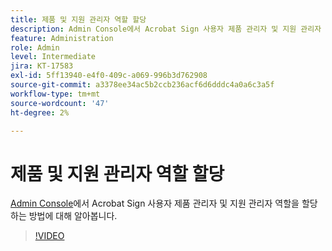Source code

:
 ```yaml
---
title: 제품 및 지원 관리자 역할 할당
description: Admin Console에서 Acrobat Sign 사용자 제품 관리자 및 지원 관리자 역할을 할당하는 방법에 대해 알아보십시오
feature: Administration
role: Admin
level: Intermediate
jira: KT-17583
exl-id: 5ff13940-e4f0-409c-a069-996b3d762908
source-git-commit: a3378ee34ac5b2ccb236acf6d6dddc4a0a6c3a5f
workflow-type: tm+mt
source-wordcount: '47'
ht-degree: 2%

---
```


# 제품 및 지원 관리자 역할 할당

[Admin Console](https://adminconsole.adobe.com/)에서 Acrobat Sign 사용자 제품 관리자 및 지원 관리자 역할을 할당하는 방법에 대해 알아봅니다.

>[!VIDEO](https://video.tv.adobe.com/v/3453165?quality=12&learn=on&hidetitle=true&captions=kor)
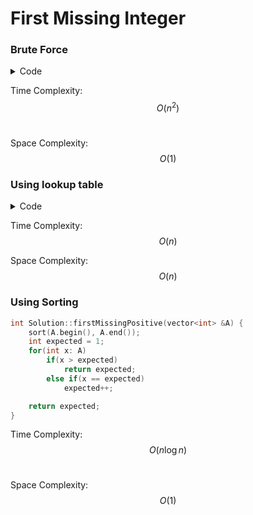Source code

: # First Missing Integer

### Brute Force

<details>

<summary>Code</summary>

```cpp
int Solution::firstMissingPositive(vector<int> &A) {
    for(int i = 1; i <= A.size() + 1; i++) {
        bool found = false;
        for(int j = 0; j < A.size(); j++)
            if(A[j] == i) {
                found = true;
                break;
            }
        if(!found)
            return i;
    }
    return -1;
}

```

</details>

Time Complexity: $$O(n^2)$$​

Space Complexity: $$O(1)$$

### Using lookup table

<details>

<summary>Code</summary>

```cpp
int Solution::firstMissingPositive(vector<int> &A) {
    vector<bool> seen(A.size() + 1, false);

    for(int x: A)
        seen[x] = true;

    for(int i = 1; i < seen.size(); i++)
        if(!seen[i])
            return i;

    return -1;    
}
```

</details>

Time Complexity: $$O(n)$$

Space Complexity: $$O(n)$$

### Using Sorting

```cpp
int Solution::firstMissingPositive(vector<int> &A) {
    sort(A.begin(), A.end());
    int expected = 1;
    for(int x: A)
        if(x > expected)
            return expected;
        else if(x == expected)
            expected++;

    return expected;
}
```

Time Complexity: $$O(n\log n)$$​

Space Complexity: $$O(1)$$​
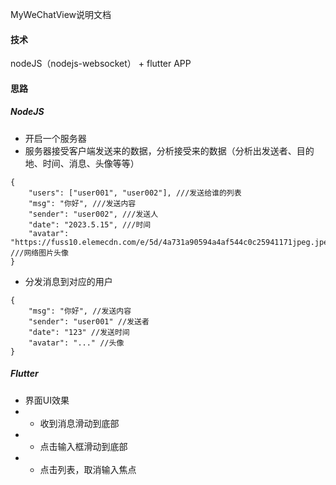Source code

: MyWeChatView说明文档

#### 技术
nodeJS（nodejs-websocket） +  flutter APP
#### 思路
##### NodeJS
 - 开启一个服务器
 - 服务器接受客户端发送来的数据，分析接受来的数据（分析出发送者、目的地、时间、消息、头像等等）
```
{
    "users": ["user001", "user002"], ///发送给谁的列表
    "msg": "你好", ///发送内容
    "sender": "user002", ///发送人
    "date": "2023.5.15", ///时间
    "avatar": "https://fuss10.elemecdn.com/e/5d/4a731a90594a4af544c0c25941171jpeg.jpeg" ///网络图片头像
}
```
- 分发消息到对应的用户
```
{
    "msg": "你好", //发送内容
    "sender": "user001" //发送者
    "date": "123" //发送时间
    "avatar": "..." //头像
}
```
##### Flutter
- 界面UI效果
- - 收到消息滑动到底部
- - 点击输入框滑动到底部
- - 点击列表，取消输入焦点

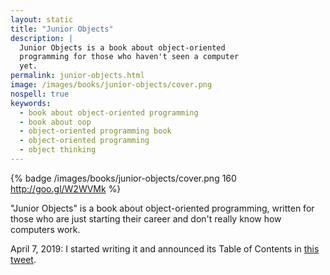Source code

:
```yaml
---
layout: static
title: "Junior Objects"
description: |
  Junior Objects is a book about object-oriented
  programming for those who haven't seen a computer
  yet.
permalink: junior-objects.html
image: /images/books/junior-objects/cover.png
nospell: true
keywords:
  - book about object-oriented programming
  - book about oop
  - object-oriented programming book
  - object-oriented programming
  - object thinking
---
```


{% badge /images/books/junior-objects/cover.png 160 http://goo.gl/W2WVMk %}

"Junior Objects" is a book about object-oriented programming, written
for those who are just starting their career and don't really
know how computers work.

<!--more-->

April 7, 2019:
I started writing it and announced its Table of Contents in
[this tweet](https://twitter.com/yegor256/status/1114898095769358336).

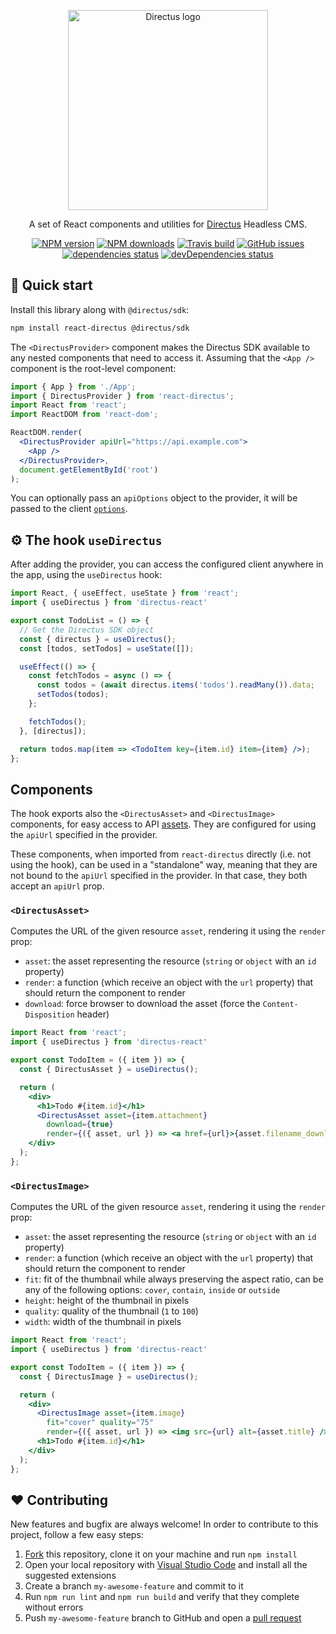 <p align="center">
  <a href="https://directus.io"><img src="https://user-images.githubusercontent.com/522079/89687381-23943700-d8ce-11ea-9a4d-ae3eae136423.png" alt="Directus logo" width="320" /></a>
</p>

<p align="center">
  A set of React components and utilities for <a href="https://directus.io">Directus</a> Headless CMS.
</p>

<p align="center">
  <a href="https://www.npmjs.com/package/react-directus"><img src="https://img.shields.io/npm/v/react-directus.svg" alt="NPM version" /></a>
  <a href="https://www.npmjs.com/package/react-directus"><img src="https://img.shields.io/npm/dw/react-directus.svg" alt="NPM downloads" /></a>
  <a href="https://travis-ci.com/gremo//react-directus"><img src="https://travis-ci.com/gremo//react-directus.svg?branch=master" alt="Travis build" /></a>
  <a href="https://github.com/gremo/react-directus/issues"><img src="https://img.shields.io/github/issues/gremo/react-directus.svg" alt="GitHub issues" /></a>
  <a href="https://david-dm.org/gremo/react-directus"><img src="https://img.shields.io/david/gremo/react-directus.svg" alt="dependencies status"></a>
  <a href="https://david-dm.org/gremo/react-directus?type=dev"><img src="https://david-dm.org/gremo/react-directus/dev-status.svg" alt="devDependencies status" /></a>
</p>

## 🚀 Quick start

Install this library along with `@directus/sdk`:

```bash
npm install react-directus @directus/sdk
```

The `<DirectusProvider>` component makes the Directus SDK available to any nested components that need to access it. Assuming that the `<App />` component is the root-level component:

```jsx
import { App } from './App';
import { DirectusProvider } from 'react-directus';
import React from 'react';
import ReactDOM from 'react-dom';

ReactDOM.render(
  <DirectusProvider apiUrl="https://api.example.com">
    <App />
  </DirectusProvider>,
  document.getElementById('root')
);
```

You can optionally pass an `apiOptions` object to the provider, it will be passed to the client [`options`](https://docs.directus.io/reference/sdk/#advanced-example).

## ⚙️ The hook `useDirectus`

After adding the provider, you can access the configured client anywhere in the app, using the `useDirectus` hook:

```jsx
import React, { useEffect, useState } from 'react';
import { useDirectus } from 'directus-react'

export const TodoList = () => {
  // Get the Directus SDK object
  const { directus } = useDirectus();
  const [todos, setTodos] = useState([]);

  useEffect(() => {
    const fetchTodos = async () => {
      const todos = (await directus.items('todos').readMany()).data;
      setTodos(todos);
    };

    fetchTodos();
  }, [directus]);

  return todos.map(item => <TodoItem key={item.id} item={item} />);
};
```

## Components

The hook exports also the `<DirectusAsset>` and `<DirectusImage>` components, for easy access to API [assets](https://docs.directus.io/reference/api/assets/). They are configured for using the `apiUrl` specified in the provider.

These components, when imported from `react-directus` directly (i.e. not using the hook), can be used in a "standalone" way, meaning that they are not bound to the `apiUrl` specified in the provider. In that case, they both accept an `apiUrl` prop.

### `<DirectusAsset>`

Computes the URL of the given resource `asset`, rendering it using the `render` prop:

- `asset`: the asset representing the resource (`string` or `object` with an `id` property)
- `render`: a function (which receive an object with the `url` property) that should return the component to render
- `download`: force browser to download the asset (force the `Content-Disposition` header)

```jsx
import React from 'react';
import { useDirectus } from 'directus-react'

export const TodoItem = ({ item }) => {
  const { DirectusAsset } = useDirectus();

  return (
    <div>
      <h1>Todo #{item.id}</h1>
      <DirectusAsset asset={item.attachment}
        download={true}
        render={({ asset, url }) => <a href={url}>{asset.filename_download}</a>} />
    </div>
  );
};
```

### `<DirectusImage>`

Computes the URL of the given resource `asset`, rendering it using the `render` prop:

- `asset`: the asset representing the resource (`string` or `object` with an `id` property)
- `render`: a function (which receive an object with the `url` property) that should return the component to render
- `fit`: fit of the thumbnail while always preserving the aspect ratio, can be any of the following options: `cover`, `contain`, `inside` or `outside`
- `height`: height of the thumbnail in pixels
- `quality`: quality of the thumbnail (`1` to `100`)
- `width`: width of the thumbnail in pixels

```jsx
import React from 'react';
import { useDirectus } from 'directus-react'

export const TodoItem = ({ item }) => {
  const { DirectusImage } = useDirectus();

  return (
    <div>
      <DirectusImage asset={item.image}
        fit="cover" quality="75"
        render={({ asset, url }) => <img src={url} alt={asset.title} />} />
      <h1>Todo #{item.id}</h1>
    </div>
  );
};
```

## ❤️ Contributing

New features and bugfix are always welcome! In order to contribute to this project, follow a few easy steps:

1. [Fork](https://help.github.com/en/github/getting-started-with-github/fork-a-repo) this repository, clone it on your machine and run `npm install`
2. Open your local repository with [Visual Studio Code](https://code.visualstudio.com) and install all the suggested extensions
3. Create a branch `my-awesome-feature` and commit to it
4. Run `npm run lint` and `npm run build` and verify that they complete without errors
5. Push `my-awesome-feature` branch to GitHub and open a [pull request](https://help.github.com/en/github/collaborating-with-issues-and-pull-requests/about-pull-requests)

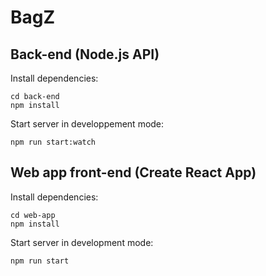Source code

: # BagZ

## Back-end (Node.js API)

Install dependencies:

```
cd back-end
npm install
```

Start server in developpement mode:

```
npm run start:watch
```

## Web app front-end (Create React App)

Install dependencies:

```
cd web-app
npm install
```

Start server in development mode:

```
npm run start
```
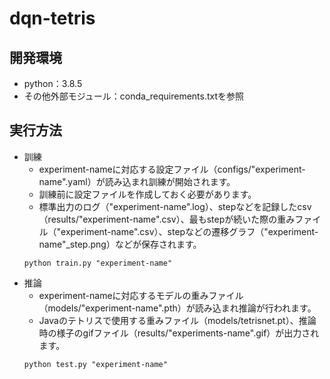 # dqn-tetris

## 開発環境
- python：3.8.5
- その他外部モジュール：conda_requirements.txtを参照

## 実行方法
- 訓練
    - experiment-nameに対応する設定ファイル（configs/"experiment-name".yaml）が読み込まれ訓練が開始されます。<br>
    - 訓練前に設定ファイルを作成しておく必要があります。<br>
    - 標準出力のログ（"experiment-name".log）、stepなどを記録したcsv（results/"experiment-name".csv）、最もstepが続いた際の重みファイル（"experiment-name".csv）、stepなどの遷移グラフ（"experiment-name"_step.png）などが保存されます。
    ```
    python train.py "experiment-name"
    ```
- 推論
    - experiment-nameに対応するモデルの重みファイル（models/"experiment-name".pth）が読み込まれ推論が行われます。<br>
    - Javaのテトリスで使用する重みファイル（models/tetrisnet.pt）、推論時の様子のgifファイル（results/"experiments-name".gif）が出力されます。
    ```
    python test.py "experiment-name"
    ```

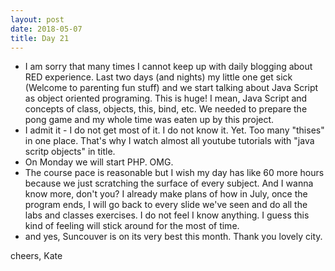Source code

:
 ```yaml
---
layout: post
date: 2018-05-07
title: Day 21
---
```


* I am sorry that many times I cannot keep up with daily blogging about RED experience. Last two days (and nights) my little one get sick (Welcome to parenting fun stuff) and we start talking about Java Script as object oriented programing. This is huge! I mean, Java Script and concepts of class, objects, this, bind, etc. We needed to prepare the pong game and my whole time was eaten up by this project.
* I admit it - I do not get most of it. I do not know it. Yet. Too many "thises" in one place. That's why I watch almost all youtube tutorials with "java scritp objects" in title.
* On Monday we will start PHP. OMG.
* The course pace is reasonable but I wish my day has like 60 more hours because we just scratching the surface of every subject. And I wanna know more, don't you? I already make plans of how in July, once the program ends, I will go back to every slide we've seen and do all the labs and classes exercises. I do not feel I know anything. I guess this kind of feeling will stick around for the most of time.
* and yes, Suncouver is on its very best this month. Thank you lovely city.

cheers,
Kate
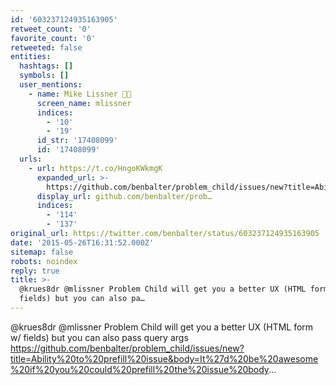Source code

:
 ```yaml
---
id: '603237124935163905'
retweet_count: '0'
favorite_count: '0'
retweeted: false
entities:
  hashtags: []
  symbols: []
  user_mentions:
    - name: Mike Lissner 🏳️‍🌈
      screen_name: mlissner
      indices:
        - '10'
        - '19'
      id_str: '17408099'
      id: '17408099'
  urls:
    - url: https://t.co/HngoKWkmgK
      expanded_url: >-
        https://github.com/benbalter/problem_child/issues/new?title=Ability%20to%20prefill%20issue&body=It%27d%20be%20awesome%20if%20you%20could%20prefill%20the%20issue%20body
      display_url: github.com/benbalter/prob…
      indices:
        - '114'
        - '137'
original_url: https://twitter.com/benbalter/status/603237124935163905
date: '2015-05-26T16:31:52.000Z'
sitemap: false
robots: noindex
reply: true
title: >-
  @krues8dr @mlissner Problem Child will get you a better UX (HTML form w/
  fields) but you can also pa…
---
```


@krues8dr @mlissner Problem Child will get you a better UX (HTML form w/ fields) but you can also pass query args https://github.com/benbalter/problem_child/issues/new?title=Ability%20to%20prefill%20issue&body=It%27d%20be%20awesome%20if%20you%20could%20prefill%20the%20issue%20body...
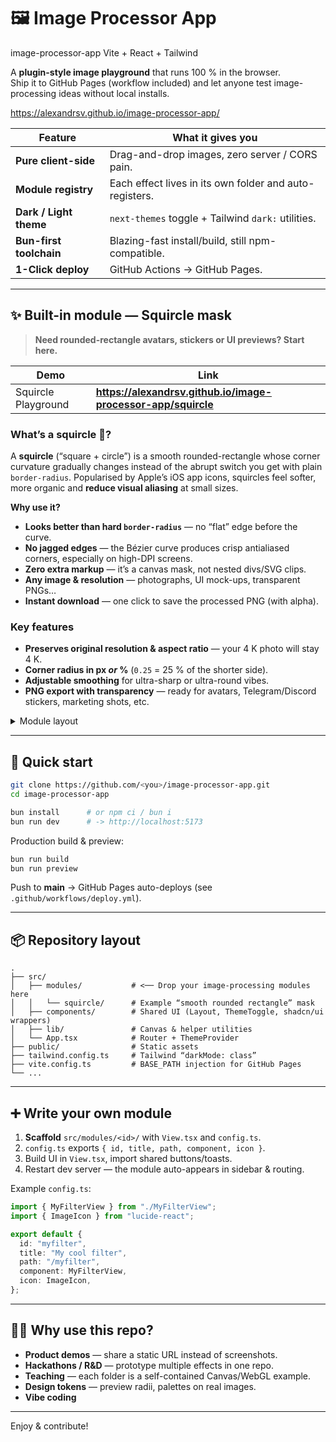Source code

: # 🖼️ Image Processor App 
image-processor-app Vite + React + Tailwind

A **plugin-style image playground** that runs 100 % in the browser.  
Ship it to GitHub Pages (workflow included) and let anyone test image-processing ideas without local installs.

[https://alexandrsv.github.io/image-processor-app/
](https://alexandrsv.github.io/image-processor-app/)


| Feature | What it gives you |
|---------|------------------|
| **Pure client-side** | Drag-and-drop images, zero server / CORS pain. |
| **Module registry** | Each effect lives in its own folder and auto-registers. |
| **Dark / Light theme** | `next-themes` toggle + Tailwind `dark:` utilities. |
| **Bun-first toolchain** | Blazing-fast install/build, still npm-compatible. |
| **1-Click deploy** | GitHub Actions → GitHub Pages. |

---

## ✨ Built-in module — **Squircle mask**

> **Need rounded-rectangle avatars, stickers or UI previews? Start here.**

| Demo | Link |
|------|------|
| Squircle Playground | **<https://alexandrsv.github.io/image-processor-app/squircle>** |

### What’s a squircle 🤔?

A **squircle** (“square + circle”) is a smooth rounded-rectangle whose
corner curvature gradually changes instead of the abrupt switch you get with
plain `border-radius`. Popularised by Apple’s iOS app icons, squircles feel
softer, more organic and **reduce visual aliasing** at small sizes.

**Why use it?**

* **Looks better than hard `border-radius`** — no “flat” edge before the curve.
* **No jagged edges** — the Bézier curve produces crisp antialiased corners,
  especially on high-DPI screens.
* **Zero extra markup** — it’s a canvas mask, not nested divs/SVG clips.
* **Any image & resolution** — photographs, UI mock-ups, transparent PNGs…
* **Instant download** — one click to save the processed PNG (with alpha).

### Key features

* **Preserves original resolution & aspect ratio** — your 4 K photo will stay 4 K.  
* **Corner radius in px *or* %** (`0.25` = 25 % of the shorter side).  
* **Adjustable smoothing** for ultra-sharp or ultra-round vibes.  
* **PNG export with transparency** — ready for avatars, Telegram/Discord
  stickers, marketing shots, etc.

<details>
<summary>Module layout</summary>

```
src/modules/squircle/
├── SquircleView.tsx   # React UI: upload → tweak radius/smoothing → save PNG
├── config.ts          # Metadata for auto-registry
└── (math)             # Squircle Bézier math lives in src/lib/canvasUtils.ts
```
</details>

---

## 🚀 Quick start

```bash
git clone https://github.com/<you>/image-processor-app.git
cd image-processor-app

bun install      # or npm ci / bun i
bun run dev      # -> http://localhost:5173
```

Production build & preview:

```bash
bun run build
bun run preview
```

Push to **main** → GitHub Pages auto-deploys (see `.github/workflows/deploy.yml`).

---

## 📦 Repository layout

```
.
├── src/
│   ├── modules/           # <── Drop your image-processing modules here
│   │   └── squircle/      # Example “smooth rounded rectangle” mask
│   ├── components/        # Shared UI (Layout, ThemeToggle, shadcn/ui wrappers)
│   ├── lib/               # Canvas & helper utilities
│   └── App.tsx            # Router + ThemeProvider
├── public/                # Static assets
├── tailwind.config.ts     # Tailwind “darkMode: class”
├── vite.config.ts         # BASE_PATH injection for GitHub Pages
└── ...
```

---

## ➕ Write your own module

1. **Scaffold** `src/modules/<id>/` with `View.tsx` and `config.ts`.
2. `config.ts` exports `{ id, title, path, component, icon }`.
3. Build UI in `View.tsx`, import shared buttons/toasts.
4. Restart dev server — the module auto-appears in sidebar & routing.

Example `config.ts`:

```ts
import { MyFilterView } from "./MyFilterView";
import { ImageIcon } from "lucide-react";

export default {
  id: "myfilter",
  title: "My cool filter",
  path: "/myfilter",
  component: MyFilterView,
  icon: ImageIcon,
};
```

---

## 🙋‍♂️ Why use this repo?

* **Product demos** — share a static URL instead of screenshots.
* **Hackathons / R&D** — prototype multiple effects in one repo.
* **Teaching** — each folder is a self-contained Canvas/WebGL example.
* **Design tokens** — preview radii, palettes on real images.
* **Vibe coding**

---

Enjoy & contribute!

───

Filter the records for the word "features" and show every line that has it.

#### [Output of the task]
New features and bugfix are always welcome! In order to contribute to this project, follow a few easy steps:
### Key features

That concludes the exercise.